The most rational explanation I have heard about the reason why the six world powers agreed to this deal is one that Obama will not admit publicly, but it makes perfect sense: The sanctions against Iran were going to unravel anyway. Russia and China were anxious to lift the sanctions and would likely have done so if no deal was reached. The deal was the only way to avoid leaving Iran completely free to pursue its nuclear ambitions.  At least the deal allows for some restrictions and some enforcement, even if woefully inadequate.

If this is true, it means that a US Republican administration would have reached the same deal with Iran. It means that the US Congress will kick and scream but will not reverse the deal. It also means that in the fight of the civilized world against Islamic extremism, Israel is now alone. And it explains why Israel is now the only country openly and loudly denouncing the deal.

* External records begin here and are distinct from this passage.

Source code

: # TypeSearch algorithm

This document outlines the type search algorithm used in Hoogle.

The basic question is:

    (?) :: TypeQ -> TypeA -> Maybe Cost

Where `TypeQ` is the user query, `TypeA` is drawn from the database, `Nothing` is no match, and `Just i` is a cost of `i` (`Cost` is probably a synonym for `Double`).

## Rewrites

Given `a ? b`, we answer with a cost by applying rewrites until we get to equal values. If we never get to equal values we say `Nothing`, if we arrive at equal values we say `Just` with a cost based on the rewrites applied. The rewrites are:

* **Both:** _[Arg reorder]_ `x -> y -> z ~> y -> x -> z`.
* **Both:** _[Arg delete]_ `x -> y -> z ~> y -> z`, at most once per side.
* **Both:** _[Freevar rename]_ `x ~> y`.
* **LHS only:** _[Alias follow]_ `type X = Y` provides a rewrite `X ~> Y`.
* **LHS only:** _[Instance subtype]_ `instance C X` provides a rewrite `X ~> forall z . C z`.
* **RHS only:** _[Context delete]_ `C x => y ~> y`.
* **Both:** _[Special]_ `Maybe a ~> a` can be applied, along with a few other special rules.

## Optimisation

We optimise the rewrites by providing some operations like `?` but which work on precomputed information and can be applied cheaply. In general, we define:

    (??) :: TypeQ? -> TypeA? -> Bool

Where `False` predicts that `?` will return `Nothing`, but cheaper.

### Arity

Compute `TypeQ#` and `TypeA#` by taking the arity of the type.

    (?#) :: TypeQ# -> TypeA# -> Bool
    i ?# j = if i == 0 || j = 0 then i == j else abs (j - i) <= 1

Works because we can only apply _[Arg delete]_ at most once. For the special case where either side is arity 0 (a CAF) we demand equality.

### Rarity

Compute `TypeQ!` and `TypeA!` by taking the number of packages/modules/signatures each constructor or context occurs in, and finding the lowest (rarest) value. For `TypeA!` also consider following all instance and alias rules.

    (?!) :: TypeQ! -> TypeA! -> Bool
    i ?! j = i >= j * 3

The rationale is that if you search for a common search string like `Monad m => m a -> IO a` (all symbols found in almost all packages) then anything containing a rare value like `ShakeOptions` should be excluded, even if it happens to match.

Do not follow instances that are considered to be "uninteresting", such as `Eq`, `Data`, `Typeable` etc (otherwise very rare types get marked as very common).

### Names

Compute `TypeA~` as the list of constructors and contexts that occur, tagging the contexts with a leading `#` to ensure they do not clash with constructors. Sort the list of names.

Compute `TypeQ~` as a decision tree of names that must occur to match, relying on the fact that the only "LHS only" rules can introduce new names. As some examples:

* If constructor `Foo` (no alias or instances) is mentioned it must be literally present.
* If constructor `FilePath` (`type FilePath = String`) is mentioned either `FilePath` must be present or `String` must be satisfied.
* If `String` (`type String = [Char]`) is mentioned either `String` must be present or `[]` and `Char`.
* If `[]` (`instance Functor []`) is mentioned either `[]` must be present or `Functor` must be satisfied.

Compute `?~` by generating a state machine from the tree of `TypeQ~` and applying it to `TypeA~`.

In his 2006 book “America Alone”, Mark Steyn argues that America is left alone fighting an Islamic extremism that is threatening to destroy civilization as we know it. It turns out that Steyn got the country wrong. The only country still left to fight Islamic extremism is Israel. In a rare show of unity, the government and the opposition in Israel are both solidly against the deal. Unlike Western nations, Israelis know that the threat of Islamic extremism is real. They know it because they are surrounded by it, and they are fighting it every day.

Americans, Europeans, and Canadians are aware of the threat, but they are still under the illusion that the threat can be contained using minimal effort while their consumer-oriented economies continue on their merry way. What’s more, with the emergence of non-Western economic powers, such as China, who do not feel threatened by Islamic terrorism, the West is capitulating.

After Iraq, the US lost the willingness to fight wars, and frankly I cannot blame them, but what’s even more worrying is that with the US’s waning relative economic power, it has also lost its ability to apply economic sanctions. The Western effort in the war against Daesh is only symbolic.  Once Daesh is more established, we can expect that appeasement will be attempted with them as well.

Israel was alone in fighting Arab coalitions, and she is now alone against the terrorist regime of Iran. One day she will also be alone against Daesh. The world will eventually wake up to the realization that Israel was the canary in the mine and that Islamic extremism has become an unstoppable force. By then it will likely be too late.